The New Zealand cricket team toured England in the 1999 cricket season, playing 12 first-class matches including four Tests against England.

New Zealand won the Test series 2–1, with one match drawn. As a result, England fell to the bottom of the Wisden Test rankings.

==Overview==
At Edgbaston, in a low scoring match, an England team without a coach (as David Lloyd has resigned after their exit from the World Cup) surprised themselves by beating New Zealand by 7 wickets. Trailing by 100 runs on first innings, New Zealand could only set England 208 to win the match collapsing to only 107 all out in their second innings. England lost one wicket late on day 2 but of significant importance is that the cloud cover which had prevailed for the previous two days (during which 21 wickets had fallen) had disappeared. New Zealand could manage only two more wickets as Hussain, Thorpe and fledgling all-rounder Alex Tudor took England to victory. Tudor made 99 not out including 21 fours.

Roger Twose admitted New Zealand were "bitterly disappointed" to lose the first test when interviewed by Channel 4 during the second test and their response was a resounding win at Lord's. New Zealand bowled England out for a paltry 186 on a good batting wicket and then ground out 358 at barely 3 runs per over. Leading by 172, England faced an uphill battle to even make New Zealand bat again. With no batsman able to score more than 45 (Andy Caddick at number 8 top scoring), England set New Zealand 60 to win - which they duly did by 9 wickets. Chris Cairns took 8 wickets in the match including the celebrated Chris Read ducking what ended up being a leg stump yorker as he lost sight of Cairns's slower ball.

In the third test at Old Trafford, the rain largely saved England as they could only face 68 overs in their 2nd innings. Alec Stewart made 83 not out to hold off defeat. Nathan Astle and Craig McMillan scored centuries in New Zealand's 496/9 declared.

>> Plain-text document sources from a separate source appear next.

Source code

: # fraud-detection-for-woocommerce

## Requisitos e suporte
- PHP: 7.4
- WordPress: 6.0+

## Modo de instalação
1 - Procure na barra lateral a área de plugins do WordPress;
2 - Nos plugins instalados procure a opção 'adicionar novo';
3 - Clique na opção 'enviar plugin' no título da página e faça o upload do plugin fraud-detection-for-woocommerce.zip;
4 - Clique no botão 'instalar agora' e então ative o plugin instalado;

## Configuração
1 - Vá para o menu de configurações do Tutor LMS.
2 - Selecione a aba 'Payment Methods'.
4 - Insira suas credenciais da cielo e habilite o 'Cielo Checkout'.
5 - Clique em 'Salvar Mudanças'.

The series was therefore 1-1 heading into the final match at the Oval. Another low scoring contest (something of a feature of this series) ensued. Leading by 80 runs on first innings, again New Zealand somewhat collapsed to 162 all out in their second innings, Cairns top scoring by some margin with 80 batting at number 8 including some huge sixes off Tufnell. England therefore needed only 246 to win the match and series but fell well short at 162 with nobody able to stay with Michael Atherton who made 64.

This series is probably most memorable for:
- the all-round exploits of Chris Cairns - fit and very much in form in a career that was dogged by injuries.
- the new-ball combination of Cairns and Nash.
- the emergence of Daniel Vettori as a world class spinner.
- the rather "rudderless" England team who were without a coach and seemed to lack any sort of motivation on the field - despite the arrival of new captain Nasser Hussain.

At the end of the series, England had dropped below Zimbabwe in the Wisden world rankings and in a moment of black humour England's fans were heard to sing "We've got the worst team in the world" to the tune of the hymn "He's got the whole world in his hands".